→ **DIRECTIONS FOR THIS TASK**
What is the number of lines in the following data that contain "keyPassword"? Answer with the number alone.
★ ★ ★
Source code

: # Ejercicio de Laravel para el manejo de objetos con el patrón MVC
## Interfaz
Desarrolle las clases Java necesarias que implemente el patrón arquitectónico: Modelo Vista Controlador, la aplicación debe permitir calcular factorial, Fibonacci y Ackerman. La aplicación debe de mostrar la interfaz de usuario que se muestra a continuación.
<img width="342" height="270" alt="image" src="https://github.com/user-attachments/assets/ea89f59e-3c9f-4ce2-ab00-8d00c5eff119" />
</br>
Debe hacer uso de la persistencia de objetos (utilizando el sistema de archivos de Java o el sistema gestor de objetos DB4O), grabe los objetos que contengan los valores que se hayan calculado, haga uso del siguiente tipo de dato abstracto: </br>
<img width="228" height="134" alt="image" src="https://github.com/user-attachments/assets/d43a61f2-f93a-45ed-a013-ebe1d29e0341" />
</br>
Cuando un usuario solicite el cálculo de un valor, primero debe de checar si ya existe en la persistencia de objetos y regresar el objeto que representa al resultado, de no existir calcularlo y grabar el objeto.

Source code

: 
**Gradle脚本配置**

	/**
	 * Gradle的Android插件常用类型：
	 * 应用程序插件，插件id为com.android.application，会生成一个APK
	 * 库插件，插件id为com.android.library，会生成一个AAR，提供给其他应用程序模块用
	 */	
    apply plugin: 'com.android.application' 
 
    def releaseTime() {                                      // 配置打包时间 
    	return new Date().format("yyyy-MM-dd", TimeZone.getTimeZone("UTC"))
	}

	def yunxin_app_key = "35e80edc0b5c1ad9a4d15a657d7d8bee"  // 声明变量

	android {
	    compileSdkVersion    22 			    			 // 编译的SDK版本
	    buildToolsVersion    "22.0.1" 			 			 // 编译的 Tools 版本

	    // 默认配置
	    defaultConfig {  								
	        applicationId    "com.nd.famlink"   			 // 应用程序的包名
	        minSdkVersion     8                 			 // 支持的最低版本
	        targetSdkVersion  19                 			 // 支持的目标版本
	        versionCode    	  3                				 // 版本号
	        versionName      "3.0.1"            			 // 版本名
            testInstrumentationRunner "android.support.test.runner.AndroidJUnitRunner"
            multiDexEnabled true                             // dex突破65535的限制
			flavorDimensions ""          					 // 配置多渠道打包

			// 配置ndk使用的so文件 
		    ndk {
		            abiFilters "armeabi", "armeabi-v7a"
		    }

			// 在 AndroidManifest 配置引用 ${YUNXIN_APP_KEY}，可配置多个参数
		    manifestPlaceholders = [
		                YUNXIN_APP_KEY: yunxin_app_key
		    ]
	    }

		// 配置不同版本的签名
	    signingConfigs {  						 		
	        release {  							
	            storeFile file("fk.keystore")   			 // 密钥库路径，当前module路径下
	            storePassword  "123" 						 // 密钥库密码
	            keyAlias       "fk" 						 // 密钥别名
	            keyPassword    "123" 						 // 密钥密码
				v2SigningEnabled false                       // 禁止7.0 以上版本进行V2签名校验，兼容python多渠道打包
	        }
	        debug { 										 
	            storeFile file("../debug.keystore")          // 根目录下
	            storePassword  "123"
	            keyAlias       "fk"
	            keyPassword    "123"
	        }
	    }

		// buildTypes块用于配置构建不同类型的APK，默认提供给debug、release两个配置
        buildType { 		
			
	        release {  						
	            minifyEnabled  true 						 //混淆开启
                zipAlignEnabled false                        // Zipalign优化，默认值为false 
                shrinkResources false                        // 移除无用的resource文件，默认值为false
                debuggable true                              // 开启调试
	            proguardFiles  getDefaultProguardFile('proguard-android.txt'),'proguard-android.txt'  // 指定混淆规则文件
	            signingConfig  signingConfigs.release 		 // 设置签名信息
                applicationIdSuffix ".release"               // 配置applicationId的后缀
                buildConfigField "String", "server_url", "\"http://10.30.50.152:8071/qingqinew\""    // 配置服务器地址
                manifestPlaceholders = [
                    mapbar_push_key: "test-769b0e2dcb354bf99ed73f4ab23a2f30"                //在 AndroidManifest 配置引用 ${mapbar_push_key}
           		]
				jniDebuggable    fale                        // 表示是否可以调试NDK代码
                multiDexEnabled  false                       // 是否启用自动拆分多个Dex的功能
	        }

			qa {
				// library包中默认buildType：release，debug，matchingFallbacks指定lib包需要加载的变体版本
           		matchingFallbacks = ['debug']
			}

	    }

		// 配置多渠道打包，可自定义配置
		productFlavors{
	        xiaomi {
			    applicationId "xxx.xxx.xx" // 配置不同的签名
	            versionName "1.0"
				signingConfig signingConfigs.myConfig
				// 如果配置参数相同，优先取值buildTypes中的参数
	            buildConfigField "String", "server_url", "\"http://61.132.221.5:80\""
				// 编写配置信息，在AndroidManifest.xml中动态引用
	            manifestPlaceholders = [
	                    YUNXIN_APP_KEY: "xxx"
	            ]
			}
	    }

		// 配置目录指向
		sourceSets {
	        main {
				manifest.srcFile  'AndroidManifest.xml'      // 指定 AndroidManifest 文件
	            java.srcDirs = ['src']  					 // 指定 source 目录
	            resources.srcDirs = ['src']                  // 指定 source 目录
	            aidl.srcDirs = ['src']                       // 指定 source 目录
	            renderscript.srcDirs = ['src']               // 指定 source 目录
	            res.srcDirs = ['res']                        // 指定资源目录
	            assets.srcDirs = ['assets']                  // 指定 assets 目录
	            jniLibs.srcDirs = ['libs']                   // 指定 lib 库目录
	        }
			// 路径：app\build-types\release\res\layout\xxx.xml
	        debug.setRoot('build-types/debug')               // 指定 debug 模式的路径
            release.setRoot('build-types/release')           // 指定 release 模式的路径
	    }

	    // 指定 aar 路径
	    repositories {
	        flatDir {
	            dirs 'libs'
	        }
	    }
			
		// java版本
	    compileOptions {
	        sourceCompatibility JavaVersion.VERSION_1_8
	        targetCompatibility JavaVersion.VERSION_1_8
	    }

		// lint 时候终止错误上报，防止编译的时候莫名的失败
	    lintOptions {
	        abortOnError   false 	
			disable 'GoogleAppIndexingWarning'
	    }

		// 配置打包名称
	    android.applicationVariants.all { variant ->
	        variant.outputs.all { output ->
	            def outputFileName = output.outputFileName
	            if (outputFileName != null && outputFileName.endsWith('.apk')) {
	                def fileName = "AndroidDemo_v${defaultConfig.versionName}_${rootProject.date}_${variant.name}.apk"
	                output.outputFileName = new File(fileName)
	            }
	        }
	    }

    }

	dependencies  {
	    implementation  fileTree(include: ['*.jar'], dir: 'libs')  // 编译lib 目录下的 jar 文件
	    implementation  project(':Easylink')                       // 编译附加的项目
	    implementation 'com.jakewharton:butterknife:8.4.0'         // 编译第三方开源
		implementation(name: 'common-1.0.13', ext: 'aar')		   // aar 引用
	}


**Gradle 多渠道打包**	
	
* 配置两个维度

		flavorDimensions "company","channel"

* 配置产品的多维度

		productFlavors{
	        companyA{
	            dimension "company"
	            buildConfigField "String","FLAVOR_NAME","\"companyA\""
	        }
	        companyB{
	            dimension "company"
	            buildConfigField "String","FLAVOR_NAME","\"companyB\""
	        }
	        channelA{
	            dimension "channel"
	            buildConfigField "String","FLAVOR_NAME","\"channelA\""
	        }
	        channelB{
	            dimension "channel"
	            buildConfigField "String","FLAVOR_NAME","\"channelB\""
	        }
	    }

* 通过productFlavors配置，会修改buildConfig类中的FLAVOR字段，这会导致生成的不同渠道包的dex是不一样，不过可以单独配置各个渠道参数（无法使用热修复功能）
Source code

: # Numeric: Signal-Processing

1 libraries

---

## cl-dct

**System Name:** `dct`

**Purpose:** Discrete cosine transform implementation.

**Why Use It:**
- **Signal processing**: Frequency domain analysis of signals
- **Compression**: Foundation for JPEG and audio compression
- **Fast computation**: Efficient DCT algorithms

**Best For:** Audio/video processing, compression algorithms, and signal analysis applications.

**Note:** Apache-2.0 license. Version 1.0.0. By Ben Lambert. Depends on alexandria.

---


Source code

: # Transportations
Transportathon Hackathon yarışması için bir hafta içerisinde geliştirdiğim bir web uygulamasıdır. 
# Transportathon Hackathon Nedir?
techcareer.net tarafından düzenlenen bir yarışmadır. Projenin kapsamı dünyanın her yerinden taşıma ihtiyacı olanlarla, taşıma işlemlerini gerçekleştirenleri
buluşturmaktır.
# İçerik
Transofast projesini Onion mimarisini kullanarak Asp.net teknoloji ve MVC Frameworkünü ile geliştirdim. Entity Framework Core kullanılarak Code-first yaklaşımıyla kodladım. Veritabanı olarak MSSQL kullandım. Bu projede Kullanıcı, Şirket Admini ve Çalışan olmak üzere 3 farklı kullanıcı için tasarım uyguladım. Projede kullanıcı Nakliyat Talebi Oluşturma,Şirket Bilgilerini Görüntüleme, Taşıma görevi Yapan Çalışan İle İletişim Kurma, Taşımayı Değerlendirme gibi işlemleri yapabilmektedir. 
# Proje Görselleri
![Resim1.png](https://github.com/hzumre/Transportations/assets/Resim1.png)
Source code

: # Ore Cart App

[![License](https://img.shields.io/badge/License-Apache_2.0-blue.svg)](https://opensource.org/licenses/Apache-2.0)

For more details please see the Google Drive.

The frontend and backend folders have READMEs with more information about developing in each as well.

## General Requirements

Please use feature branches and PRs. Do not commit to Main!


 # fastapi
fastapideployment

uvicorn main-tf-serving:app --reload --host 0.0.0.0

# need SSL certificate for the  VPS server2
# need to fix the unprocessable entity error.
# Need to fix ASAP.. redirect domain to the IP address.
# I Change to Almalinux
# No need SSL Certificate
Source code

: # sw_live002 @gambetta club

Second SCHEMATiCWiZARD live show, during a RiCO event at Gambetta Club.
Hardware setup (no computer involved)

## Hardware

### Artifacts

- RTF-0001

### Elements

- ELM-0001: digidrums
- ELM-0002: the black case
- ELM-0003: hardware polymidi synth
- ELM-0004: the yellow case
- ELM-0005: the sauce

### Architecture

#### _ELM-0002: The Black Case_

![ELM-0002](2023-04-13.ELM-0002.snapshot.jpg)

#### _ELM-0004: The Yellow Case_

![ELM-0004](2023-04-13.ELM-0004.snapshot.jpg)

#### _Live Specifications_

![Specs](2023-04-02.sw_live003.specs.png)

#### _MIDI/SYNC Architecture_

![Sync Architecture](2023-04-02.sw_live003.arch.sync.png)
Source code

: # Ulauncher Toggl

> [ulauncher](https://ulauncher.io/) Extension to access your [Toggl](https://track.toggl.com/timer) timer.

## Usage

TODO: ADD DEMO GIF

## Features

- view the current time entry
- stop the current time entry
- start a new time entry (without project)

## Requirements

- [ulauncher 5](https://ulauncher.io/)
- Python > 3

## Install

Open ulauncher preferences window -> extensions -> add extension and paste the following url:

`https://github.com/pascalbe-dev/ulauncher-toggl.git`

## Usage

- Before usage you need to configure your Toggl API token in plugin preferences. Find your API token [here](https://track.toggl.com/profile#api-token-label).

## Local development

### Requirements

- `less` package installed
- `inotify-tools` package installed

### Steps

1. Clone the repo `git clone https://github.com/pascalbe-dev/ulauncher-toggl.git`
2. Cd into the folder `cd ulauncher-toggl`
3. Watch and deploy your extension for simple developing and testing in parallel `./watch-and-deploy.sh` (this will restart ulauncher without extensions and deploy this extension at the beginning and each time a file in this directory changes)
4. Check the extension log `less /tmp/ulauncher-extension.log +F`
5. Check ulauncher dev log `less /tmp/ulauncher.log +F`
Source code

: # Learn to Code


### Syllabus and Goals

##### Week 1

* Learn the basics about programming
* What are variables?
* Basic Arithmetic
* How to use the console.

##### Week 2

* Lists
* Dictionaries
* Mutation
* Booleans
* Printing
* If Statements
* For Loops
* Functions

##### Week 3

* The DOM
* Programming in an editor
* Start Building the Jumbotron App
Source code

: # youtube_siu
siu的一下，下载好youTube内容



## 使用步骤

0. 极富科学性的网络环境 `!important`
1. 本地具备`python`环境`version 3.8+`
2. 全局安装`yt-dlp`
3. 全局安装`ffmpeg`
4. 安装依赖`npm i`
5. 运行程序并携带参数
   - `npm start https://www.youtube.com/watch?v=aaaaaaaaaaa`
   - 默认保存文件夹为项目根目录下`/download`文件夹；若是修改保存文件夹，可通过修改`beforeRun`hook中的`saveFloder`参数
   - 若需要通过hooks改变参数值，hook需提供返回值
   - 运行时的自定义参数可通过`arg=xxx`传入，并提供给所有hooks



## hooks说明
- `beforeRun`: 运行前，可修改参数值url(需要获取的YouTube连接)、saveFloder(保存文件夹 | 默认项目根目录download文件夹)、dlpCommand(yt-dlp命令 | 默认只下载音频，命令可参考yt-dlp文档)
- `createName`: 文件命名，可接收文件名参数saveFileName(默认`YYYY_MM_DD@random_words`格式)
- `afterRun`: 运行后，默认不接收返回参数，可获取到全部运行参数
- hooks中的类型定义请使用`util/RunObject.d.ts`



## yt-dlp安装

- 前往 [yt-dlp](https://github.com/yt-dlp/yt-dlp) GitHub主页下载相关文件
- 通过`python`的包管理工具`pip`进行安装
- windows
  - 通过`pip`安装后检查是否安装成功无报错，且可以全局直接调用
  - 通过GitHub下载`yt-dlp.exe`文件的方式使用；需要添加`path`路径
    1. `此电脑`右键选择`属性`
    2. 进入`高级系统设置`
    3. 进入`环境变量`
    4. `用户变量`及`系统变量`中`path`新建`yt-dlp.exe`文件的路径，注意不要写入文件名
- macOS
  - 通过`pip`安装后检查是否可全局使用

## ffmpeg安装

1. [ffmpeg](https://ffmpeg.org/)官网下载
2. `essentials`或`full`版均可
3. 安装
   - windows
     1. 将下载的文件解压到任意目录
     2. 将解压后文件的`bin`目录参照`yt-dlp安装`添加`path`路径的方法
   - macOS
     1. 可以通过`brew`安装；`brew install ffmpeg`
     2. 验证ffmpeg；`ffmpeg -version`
★ ★ ★
→ **RESPONSE TO THE TASK**
2